Puis arrivent les lettres de recommandation. Toutes élogieuses, comme il se doit. Y compris celle d' « un maitre de conférences en assyriologie, aryennologie, philologie et linguistique indo-européennes ». On y apprend aussi que le Pr Ben-Zion Nétanyahou « depuis des semaines et des semaines, n'a cessé d'inonder les membres de notre communauté enseignante de télégrammes sollicitant des lettres de recommandation devant vous être adressées ». Comme quoi « aux âmes bien nées, la valeur n'attend point le nombre des années ». Il suffit de naître du bon côté de l'Esplanade des Mosquées. Même prises avec du recul, même si c'est de l'ironie, et on des raisons de penser que si c'en est, on n'est pas très loin de la vérité, cela laisse un drôle de fumet dans les narines.

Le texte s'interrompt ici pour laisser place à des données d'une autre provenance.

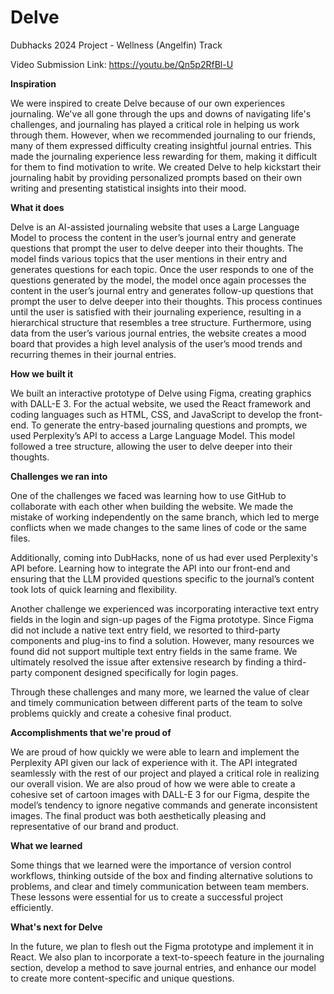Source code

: # Delve
Dubhacks 2024 Project - Wellness (Angelfin) Track

Video Submission Link: https://youtu.be/Qn5p2RfBl-U

**Inspiration**

We were inspired to create Delve because of our own experiences journaling. We've all gone through the ups and downs of navigating life's challenges, and journaling has played a critical role in helping us work through them. However, when we recommended journaling to our friends, many of them expressed difficulty creating insightful journal entries. This made the journaling experience less rewarding for them, making it difficult for them to find motivation to write. We created Delve to help kickstart their journaling habit by providing personalized prompts based on their own writing and presenting statistical insights into their mood.

**What it does**

Delve is an AI-assisted journaling website that uses a Large Language Model to process the content in the user’s journal entry and generate questions that prompt the user to delve deeper into their thoughts. The model finds various topics that the user mentions in their entry and generates questions for each topic. Once the user responds to one of the questions generated by the model, the model once again processes the content in the user’s journal entry and generates follow-up questions that prompt the user to delve deeper into their thoughts. This process continues until the user is satisfied with their journaling experience, resulting in a hierarchical structure that resembles a tree structure. Furthermore, using data from the user’s various journal entries, the website creates a mood board that provides a high level analysis of the user’s mood trends and recurring themes in their journal entries.

**How we built it**

We built an interactive prototype of Delve using Figma, creating graphics with DALL-E 3. For the actual website, we used the React framework and coding languages such as HTML, CSS, and JavaScript to develop the front-end. To generate the entry-based journaling questions and prompts, we used Perplexity’s API to access a Large Language Model. This model followed a tree structure, allowing the user to delve deeper into their thoughts.

**Challenges we ran into**

One of the challenges we faced was learning how to use GitHub to collaborate with each other when building the website. We made the mistake of working independently on the same branch, which led to merge conflicts when we made changes to the same lines of code or the same files.

Additionally, coming into DubHacks, none of us had ever used Perplexity's API before. Learning how to integrate the API into our front-end and ensuring that the LLM provided questions specific to the journal’s content took lots of quick learning and flexibility.

Another challenge we experienced was incorporating interactive text entry fields in the login and sign-up pages of the Figma prototype. Since Figma did not include a native text entry field, we resorted to third-party components and plug-ins to find a solution. However, many resources we found did not support multiple text entry fields in the same frame. We ultimately resolved the issue after extensive research by finding a third-party component designed specifically for login pages.

Through these challenges and many more, we learned the value of clear and timely communication between different parts of the team to solve problems quickly and create a cohesive final product.

**Accomplishments that we're proud of**

We are proud of how quickly we were able to learn and implement the Perplexity API given our lack of experience with it. The API integrated seamlessly with the rest of our project and played a critical role in realizing our overall vision. We are also proud of how we were able to create a cohesive set of cartoon images with DALL-E 3 for our Figma, despite the model’s tendency to ignore negative commands and generate inconsistent images. The final product was both aesthetically pleasing and representative of our brand and product.

**What we learned**

Some things that we learned were the importance of version control workflows, thinking outside of the box and finding alternative solutions to problems, and clear and timely communication between team members. These lessons were essential for us to create a successful project efficiently.

**What's next for Delve**

In the future, we plan to flesh out the Figma prototype and implement it in React. We also plan to incorporate a text-to-speech feature in the journaling section, develop a method to save journal entries, and enhance our model to create more content-specific and unique questions.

Ce qu'il y a d'intéressant dans ce livre, c'est qu'il est à lire au second degré, voire à un degré encore plus haut. Initialement présenté comme « un roman désopilant sur les familles dysfonctionnelles et les facéties de l'Histoire ». En fait, à lire entre les lignes, on s'aperçoit qu'il renferme un ostracisme, pour ne pas employer un mot identique, de trois lettres plus court, latent tout au long du texte. Déjà, la distinction entre goys (on devrait dire goyim) et Juifs laisse penser qu'il existe des différences notables entre les espèces humaines. L'implication de la religion dans la vie quotidienne, no seulement personnelle, mais surtout sociétale, même si elle est dénoncée de façon humoristique. Trop de désopilance tue la désopilance.
A moins que le poste du Pr Ben-Zion Netanyahou soit une copie conforme du Prix Pulitzer.